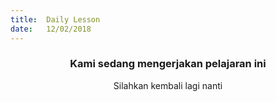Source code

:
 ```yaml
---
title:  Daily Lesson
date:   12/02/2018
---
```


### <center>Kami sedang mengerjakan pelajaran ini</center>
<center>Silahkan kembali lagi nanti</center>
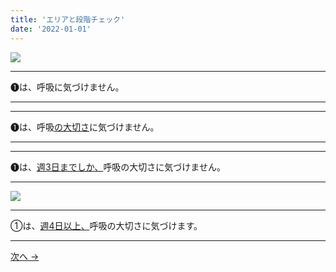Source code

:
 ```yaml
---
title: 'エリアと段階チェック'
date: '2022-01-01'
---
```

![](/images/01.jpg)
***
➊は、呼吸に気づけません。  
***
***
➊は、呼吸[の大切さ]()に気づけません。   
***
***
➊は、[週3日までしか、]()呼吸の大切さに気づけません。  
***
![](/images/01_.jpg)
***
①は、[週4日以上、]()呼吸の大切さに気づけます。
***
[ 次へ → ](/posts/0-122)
────────────────────────────────────────
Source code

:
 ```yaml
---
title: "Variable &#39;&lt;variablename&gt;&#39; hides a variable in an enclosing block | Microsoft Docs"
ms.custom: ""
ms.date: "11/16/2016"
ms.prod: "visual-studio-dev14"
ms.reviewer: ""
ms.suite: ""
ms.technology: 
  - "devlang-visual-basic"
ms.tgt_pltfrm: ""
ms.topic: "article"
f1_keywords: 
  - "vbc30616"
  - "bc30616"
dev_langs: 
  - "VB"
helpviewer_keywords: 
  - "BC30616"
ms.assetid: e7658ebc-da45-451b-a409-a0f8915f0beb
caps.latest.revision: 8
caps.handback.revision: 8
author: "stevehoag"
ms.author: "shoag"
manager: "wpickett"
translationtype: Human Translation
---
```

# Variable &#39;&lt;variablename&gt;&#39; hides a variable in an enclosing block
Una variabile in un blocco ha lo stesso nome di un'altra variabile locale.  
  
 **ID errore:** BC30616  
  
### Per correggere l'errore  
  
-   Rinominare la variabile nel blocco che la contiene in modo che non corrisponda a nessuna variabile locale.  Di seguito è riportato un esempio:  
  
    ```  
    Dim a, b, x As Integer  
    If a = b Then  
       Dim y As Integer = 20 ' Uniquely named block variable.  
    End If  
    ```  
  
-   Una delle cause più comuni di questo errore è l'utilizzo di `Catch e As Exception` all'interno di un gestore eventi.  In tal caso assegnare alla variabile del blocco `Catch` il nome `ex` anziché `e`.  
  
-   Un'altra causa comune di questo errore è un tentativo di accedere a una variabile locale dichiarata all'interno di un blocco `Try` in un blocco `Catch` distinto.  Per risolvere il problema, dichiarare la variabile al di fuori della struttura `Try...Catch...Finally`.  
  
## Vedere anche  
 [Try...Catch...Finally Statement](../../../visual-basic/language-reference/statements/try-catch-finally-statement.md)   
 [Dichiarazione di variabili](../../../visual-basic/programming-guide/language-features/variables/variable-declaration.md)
────────────────────────────────────────
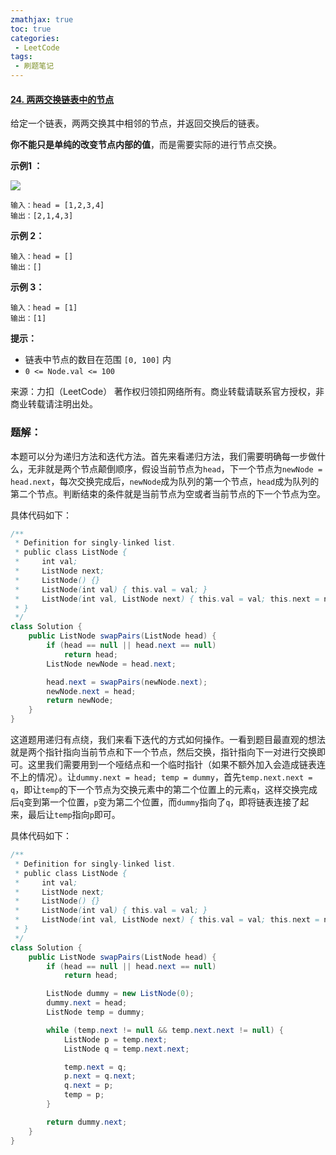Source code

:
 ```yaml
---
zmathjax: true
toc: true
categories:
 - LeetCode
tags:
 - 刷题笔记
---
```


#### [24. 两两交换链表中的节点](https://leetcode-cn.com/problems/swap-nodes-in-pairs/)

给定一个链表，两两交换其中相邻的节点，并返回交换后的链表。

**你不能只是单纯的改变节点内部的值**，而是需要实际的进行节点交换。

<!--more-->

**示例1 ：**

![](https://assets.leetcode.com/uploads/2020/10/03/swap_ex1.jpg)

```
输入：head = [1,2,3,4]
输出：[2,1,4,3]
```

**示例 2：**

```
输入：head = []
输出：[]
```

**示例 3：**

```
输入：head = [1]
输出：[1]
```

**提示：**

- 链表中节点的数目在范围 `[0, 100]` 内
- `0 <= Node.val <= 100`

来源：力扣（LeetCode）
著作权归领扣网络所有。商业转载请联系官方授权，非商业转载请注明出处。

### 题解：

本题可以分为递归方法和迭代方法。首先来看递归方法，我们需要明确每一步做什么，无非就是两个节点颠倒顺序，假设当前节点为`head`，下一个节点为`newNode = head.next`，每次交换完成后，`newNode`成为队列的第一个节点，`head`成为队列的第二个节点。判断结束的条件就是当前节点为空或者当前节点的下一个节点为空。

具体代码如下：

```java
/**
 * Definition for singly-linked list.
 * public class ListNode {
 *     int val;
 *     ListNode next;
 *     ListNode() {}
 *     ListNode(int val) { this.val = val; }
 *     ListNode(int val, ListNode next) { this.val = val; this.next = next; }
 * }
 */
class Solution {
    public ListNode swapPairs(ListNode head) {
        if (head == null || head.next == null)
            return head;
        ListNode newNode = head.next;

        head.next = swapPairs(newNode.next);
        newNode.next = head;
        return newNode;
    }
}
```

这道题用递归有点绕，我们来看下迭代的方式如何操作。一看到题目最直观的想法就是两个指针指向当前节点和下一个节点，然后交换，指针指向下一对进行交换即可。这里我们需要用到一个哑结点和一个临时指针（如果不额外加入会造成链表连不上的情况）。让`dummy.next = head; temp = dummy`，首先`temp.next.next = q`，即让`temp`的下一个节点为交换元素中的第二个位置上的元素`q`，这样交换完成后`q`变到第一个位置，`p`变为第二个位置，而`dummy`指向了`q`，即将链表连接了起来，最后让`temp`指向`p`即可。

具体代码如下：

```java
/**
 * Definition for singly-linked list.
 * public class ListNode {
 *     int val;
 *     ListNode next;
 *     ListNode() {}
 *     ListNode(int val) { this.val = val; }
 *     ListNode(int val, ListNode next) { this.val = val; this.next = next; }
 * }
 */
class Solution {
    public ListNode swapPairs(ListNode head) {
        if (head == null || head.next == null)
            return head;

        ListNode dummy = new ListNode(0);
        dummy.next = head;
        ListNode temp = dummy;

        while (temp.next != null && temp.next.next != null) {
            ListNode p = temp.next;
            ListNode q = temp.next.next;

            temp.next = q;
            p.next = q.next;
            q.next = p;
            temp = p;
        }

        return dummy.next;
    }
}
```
────────────────────────────────────────
| TASK GOAL |
Reproduce all lines from the records above that include the word "questo".

| EXERCISE RESULT |
-   Una delle cause più comuni di questo errore è l'utilizzo di `Catch e As Exception` all'interno di un gestore eventi.  In tal caso assegnare alla variabile del blocco `Catch` il nome `ex` anziché `e`.  
-   Un'altra causa comune di questo errore è un tentativo di accedere a una variabile locale dichiarata all'interno di un blocco `Try` in un blocco `Catch` distinto.  Per risolvere il problema, dichiarare la variabile al di fuori della struttura `Try...Catch...Finally`.  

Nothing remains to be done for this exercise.